■ Work to complete
Go through the records, and copy each line in which the string "text" is present.

****

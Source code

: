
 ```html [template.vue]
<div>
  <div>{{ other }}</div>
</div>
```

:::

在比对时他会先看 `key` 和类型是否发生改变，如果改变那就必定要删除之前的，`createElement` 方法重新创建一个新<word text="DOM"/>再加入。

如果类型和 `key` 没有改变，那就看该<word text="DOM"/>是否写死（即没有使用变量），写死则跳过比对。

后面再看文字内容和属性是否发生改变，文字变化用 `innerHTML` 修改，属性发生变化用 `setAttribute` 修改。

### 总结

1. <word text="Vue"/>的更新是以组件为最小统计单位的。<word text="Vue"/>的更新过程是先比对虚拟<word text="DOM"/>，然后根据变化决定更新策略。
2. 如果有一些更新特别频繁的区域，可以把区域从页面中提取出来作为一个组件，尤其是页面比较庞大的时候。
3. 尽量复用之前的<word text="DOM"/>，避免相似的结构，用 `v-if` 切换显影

****

■ Worked solution
在比对时他会先看 `key` 和类型是否发生改变，如果改变那就必定要删除之前的，`createElement` 方法重新创建一个新<word text="DOM"/>再加入。
如果类型和 `key` 没有改变，那就看该<word text="DOM"/>是否写死（即没有使用变量），写死则跳过比对。
1. <word text="Vue"/>的更新是以组件为最小统计单位的。<word text="Vue"/>的更新过程是先比对虚拟<word text="DOM"/>，然后根据变化决定更新策略。
3. 尽量复用之前的<word text="DOM"/>，避免相似的结构，用 `v-if` 切换显影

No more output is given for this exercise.